▶ Prompt: Each line of the data below containing "number" needs to be listed.

▶ Supplied records:
:::

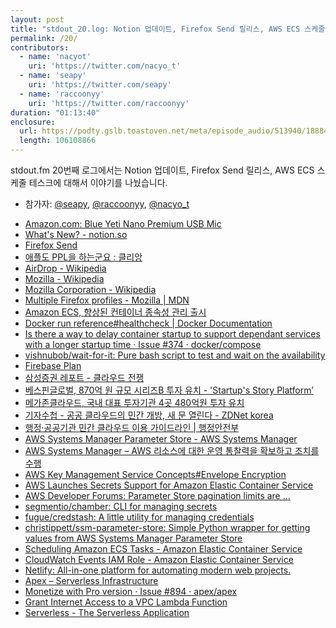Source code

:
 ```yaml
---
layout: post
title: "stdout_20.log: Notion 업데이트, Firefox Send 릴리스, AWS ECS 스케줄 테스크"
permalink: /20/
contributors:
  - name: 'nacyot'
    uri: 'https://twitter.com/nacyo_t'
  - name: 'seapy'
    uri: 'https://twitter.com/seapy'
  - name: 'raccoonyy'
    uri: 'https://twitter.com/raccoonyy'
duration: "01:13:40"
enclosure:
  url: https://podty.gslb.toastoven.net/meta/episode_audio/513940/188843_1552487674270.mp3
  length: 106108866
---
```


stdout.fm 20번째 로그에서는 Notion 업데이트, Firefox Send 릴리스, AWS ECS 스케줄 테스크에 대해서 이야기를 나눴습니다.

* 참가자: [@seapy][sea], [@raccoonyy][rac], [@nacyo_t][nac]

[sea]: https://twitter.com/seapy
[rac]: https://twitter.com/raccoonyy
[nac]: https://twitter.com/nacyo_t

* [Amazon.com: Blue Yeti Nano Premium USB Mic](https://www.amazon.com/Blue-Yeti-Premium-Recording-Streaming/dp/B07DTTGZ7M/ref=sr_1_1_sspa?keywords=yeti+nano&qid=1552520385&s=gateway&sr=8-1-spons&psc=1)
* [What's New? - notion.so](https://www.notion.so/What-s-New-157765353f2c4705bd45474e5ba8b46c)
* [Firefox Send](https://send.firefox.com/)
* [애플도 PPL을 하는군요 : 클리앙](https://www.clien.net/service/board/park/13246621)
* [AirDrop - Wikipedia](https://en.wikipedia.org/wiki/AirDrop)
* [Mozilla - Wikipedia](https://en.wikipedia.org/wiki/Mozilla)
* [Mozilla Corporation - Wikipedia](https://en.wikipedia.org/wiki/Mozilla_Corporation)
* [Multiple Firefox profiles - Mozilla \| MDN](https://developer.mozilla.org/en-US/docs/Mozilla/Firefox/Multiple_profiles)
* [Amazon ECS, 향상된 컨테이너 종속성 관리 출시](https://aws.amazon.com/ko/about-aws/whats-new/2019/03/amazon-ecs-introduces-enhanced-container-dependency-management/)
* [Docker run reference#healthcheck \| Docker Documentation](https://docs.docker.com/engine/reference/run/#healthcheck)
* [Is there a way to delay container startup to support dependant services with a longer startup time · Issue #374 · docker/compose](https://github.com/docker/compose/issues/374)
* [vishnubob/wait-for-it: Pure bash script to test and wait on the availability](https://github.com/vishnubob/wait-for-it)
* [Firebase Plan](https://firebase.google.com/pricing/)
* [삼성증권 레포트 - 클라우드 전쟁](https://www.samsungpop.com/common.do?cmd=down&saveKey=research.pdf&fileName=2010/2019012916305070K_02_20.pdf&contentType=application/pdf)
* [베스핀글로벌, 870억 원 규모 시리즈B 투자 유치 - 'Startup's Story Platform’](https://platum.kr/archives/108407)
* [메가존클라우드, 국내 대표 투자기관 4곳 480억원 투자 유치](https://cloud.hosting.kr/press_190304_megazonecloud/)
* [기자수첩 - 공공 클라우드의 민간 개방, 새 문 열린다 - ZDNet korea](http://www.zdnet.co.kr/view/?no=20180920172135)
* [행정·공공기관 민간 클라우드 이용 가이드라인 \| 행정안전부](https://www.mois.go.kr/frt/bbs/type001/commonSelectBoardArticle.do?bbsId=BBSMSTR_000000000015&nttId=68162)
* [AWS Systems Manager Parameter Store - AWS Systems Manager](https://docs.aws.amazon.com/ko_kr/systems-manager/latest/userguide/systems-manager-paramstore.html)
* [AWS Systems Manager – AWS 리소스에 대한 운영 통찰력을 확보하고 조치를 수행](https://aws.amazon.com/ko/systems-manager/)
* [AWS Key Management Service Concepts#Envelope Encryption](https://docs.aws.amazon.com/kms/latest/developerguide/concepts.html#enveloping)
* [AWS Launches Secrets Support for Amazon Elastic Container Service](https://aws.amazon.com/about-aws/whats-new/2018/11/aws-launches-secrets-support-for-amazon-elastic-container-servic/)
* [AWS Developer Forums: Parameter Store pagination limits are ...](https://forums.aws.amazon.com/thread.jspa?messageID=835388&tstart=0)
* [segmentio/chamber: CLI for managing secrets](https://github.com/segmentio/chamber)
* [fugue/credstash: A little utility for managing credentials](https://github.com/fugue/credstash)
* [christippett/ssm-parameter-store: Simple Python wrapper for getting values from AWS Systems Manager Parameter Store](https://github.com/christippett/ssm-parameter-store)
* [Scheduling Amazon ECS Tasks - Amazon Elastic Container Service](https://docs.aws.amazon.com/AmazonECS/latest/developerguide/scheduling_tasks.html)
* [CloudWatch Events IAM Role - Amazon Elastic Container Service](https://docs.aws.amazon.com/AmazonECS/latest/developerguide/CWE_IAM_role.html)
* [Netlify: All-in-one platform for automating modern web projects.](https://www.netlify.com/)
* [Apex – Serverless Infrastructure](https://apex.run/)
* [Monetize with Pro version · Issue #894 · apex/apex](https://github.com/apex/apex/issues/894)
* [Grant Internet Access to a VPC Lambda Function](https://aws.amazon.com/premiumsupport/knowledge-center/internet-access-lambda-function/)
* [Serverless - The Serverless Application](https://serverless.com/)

:::

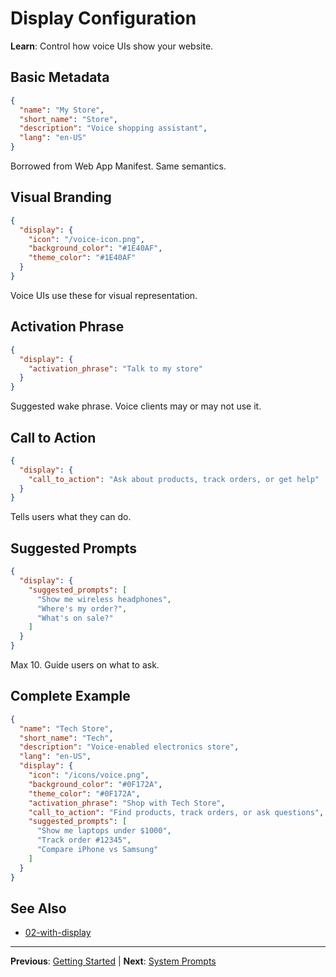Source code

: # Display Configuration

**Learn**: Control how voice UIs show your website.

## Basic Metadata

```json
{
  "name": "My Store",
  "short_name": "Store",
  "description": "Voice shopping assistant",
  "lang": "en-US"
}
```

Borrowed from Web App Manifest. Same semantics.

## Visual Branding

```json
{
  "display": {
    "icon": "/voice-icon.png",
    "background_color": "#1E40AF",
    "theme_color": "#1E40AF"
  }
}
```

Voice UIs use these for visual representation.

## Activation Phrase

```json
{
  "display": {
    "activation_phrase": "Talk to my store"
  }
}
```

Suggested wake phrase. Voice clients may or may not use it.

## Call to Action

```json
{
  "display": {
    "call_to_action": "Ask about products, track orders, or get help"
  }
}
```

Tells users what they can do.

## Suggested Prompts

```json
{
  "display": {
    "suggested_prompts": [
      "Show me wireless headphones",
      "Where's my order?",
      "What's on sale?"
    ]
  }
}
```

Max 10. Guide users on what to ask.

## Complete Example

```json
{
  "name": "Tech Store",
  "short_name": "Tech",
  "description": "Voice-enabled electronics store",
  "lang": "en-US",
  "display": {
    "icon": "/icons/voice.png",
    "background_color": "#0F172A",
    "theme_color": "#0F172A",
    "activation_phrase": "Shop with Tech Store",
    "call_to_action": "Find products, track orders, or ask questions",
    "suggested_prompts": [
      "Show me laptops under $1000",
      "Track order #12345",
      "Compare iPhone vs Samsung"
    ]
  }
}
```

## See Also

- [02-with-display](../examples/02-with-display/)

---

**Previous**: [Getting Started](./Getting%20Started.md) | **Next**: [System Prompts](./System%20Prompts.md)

:::

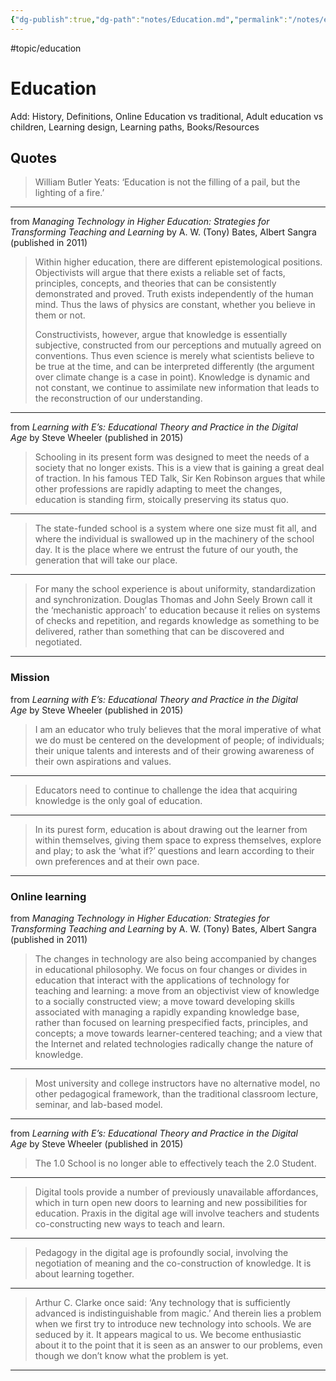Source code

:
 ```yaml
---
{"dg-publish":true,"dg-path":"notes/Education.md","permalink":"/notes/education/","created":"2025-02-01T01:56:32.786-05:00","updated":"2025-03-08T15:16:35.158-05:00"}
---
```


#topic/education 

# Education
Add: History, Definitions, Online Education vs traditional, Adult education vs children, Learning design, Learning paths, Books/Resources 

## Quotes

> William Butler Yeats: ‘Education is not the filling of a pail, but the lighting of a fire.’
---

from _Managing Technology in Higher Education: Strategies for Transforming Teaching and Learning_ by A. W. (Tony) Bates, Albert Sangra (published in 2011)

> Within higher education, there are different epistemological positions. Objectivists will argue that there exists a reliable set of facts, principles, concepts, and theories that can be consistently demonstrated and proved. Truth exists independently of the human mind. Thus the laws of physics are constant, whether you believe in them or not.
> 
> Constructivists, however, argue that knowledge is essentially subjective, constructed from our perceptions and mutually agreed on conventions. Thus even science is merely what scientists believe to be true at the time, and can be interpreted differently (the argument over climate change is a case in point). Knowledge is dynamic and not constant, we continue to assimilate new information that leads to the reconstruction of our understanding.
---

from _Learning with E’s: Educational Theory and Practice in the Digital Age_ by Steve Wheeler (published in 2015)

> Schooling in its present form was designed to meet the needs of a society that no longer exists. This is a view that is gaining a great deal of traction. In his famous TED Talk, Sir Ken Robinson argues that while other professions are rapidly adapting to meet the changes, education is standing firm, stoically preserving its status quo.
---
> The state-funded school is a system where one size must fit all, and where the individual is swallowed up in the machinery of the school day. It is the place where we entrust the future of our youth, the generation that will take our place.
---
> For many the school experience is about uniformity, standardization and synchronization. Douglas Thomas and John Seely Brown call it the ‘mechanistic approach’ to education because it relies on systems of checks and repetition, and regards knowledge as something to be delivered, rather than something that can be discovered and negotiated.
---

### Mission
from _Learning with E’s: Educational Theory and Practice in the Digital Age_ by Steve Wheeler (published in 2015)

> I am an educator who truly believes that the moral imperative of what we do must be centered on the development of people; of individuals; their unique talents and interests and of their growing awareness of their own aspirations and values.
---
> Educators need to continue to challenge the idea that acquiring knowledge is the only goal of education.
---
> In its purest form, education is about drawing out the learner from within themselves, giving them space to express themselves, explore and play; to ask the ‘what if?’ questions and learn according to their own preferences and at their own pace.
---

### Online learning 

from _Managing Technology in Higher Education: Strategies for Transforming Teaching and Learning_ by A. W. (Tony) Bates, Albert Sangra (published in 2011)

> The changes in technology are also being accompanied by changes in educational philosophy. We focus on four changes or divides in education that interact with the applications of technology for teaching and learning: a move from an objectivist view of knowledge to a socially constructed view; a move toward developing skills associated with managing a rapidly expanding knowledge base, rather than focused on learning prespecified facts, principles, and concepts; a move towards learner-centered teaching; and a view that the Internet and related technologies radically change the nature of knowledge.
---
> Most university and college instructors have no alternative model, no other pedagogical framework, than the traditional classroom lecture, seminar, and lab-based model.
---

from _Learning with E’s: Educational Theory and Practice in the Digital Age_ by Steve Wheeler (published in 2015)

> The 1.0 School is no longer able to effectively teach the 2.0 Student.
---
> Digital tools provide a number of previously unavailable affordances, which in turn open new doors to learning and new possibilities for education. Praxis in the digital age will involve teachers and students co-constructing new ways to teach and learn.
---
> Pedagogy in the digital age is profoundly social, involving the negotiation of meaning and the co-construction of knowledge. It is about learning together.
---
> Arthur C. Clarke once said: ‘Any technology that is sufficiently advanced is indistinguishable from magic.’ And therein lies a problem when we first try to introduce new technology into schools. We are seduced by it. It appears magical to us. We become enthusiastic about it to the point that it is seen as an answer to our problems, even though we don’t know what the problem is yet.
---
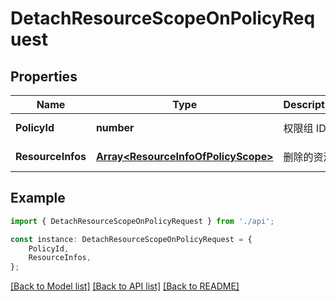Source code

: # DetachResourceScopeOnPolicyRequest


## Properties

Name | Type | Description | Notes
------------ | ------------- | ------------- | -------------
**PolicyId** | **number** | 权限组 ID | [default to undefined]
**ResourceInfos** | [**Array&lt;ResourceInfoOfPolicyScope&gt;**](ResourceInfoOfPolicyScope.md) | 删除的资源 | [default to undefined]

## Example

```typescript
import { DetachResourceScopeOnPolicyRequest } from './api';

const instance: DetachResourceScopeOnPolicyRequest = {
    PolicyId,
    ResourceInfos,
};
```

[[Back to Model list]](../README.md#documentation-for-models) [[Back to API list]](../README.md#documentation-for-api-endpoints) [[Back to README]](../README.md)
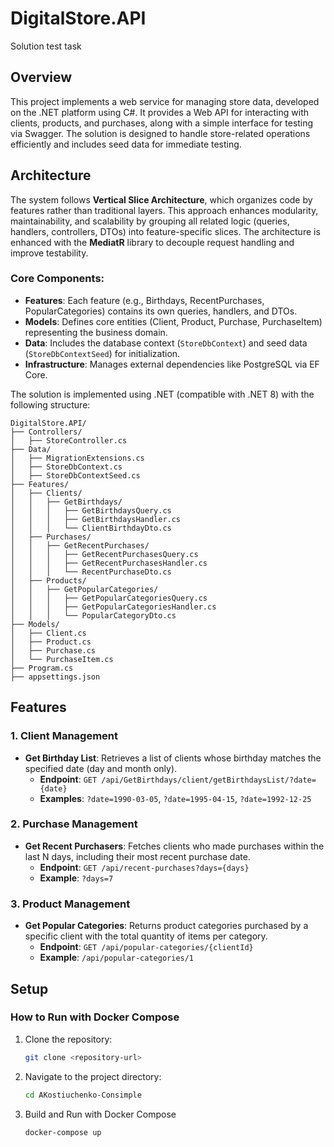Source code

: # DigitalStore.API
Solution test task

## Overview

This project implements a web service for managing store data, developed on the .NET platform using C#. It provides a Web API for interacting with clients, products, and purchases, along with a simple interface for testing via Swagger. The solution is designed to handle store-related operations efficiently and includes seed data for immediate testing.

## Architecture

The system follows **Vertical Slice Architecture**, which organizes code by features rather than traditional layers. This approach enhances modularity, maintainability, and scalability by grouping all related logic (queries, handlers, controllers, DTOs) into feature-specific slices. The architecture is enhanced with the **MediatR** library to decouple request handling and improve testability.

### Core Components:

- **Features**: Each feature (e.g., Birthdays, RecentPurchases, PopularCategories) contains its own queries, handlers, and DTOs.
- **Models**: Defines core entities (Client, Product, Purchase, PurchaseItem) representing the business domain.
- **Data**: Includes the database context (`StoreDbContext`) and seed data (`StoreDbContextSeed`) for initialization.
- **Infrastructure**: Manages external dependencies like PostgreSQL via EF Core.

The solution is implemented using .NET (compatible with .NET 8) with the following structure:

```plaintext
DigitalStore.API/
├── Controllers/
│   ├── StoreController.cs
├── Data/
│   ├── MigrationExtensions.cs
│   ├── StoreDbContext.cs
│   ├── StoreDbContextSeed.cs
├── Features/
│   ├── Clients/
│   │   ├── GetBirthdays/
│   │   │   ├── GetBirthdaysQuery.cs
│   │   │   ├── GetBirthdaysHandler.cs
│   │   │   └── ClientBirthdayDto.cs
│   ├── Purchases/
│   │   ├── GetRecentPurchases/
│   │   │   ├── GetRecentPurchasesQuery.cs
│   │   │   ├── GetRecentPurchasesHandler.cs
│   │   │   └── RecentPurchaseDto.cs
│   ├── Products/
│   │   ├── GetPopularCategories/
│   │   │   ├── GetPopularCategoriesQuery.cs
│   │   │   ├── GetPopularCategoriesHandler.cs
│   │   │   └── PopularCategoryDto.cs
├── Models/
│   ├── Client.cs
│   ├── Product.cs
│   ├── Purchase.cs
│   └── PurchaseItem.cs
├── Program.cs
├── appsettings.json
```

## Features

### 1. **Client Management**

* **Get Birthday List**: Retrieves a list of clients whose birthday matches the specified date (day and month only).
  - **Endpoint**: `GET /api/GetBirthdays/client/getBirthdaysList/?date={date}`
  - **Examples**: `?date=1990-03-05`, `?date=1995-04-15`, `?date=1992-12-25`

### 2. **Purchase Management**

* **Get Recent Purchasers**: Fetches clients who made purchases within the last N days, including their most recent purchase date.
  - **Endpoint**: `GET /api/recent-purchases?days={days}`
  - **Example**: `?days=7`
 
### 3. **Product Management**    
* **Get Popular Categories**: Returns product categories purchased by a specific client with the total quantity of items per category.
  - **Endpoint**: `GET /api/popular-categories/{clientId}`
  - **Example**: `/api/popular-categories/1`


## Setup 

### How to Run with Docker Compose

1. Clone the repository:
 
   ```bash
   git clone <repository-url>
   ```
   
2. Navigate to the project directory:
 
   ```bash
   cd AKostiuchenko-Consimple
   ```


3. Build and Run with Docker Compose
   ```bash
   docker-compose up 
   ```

:::

▶ Answer:
> Digital tools provide a number of previously unavailable affordances, which in turn open new doors to learning and new possibilities for education. Praxis in the digital age will involve teachers and students co-constructing new ways to teach and learn.
**PolicyId** | **number** | 权限组 ID | [default to undefined]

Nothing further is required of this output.